The USS Cobia, a US Navy submarine exhibited at the Wisconsin Maritime Museum in Manitowoc, has been remarkably well-preserved and painstakingly restored to offer visitors an authentic look into its World War II combat service.
The USS Cobia sank 16,835 tons of shipping during the war, including a Japanese ship loaded with 28 tanks in a move credited with helping the US win the Battle of Iwo Jima in 1945. The submarine received four battle stars for its wartime service.
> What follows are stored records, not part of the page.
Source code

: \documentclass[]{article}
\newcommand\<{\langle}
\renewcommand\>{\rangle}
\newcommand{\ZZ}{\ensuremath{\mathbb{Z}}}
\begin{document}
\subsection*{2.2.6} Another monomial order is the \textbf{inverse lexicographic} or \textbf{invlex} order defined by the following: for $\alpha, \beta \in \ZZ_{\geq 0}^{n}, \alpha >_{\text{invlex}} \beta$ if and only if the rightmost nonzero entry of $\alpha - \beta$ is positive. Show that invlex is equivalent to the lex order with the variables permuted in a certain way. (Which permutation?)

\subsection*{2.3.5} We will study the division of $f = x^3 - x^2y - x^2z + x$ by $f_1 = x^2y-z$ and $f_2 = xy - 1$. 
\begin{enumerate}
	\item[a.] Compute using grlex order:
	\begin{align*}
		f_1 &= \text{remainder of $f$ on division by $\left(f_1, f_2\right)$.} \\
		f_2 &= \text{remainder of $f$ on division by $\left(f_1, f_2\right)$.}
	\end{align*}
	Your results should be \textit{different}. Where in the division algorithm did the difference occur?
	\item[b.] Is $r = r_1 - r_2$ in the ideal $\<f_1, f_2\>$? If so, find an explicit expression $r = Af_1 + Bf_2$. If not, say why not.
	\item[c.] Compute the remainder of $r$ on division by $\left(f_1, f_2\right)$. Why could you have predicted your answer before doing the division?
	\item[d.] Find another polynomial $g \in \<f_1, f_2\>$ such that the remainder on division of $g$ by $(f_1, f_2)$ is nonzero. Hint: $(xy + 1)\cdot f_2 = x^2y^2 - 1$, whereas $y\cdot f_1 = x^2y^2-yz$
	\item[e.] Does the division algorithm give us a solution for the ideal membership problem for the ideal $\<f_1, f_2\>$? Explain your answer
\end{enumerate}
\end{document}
"She made six war patrols, sank 13 enemy ships, and rescued seven downed American pilots that were forced to ditch in the ocean," Mark Becker, a US Navy submarine veteran and volunteer at the Wisconsin Maritime Museum, told Business Insider of the USS Cobia. "So she's not only a life taker, she's a life saver."
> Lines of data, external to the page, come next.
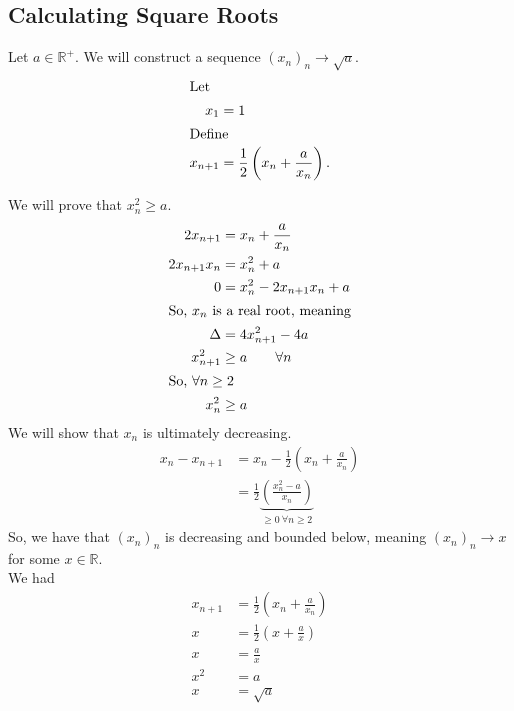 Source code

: \documentclass[10pt]{extarticle}
\newcommand{\R}{\mathbb{R}}
\begin{document}
  \subsection{Calculating Square Roots}%
    Let $a\in\R^+$. We will construct a sequence $\left(x_n\right)_n \rightarrow \sqrt{a}$.
    \begin{align*}
      \shortintertext{Let}
      x_{1} &= 1\\
      \shortintertext{Define}
      x_{n+1} &= \frac{1}{2}\left(x_{n} + \frac{a}{x_n}\right).
    \end{align*}

    We will prove that $x_{n}^2 \geq a$.
    \begin{align*}
      2x_{n+1} &= x_{n} + \frac{a}{x_n}\\
      2x_{n+1}x_n &= x_{n}^2 + a\\
      0 &= x_{n}^2 - 2x_{n+1}x_{n} + a\\
      \shortintertext{So, $x_{n}$ is a real root, meaning}
      \Delta &= 4x_{n+1}^2 - 4a\\
      x_{n+1}^2 &\geq a \tag*{$\forall n$}\\
      \shortintertext{So, $\forall n\geq 2$}
      x_{n}^2 &\geq a
    \end{align*}
    We will show that $x_n$ is ultimately decreasing.
    \begin{align*}
      x_n - x_{n+1} &= x_{n} - \frac{1}{2}\left(x_n + \frac{a}{x_n}\right)\\
                    &= \frac{1}{2}\underbrace{\left(\frac{x_n^2 - a}{x_n}\right)}_{\geq 0~\forall n\geq 2}
    \end{align*}
    So, we have that $\left(x_n\right)_n$ is decreasing and bounded below, meaning $(x_n)_n \rightarrow x$ for some $x\in\R$.\\

    We had
    \begin{align*}
      x_{n+1} &= \frac{1}{2}\left(x_n + \frac{a}{x_n}\right)\\
      x &= \frac{1}{2}\left(x + \frac{a}{x}\right)\\
      x &= \frac{a}{x}\\
      x^2 &= a\\
      x &= \sqrt{a} \tag*{remember that $x > 0$}
    \end{align*}
\end{document}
Thanks to the efforts of the museum's staff and volunteers, two of its engines still run, many of the switches and buttons still work, and its radar is one of the oldest operational radar systems in the US. It's in such good condition that the Wisconsin Maritime Museum even allows guests to stay overnight on the USS Cobia in a "Sub Bnb" experience.
"Maintaining the vessel itself is a huge undertaking for a nonprofit like us," museum director Kevin Cullen told BI, adding that it costs around $100,000 a year to keep the submarine in working order. "These vessels weren't supposed to be here this long."
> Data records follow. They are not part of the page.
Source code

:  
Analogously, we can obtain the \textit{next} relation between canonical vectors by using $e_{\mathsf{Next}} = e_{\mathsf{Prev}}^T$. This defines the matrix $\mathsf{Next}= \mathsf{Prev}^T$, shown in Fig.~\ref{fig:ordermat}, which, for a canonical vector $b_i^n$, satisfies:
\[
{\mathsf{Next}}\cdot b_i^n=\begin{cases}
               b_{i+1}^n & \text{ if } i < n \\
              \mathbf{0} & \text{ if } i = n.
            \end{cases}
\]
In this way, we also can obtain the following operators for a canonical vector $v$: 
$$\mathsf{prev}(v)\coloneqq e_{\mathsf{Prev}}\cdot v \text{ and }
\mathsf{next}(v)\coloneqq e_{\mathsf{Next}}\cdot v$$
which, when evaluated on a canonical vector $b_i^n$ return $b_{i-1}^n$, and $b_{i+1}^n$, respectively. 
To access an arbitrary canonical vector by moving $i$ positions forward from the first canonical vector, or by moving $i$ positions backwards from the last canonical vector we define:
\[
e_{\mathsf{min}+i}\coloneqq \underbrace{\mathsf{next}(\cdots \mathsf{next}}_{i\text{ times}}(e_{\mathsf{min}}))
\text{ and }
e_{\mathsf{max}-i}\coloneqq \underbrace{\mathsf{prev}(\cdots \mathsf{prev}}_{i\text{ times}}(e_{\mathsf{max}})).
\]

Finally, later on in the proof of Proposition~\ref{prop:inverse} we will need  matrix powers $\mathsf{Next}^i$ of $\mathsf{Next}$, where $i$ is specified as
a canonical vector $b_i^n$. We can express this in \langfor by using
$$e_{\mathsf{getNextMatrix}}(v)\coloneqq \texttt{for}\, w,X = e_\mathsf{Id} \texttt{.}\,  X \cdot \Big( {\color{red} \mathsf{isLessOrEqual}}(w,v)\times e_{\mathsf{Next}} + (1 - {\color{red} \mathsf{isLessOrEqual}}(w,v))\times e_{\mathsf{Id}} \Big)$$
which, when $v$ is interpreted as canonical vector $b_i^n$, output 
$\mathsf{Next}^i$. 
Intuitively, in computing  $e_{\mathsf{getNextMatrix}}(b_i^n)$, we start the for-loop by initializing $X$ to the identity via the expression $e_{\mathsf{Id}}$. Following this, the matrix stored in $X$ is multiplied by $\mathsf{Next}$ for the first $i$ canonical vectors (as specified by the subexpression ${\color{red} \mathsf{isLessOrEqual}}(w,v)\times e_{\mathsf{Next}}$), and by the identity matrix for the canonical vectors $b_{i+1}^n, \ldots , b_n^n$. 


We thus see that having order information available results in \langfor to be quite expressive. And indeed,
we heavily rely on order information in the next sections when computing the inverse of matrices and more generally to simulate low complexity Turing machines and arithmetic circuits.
I visited the museum in December to tour the USS Cobia. Take a look inside.
The USS Cobia is exhibited at the Wisconsin Maritime Museum in Manitowoc.
In 1970, the USS Cobia was turned into a memorial for submariners in Manitowoc, Wisconsin, a town known for the Manitowoc Shipbuilding Company, which built 28 submarines during World War II.
In 1986, the USS Cobia was designated as a National Historic Landmark, added to the National Register of Historic Places, and permanently docked for exhibition at the Wisconsin Maritime Museum.
General admission to the museum costs $22. Veterans pay $17, and active military service members receive free admission.
My tour guide, Mark Becker, served on a US Navy submarine during the Cold War.
Becker worked as a cook on the submarine USS Silversides.
The museum also offers self-guided audio tours through an app, but I was excited to walk through the vessel with someone who had experience living and working on a submarine.
The USS Cobia measures 312 feet long, nearly the length of a football field.
The front and middle of the deck were made of teak wood, which the Navy frequently used on submarines because it doesn't rot and doesn't float. If a piece of wood broke off, it wouldn't float to the surface and give away a submarine's position.
The back of the deck was made of steel since it was above the engines, which ran at high temperatures.
At the base of its periscope, an upside-down broom indicated that the submarine sank an enemy ship, a Navy symbol still in use today.
"Any US Navy ship that is flying that broom has made a clean sweep of the enemy from the sea. So in other words, they sunk an enemy ship," Becker said.
Becker indicated patched holes on the top of the submarine that were caused by enemy fire.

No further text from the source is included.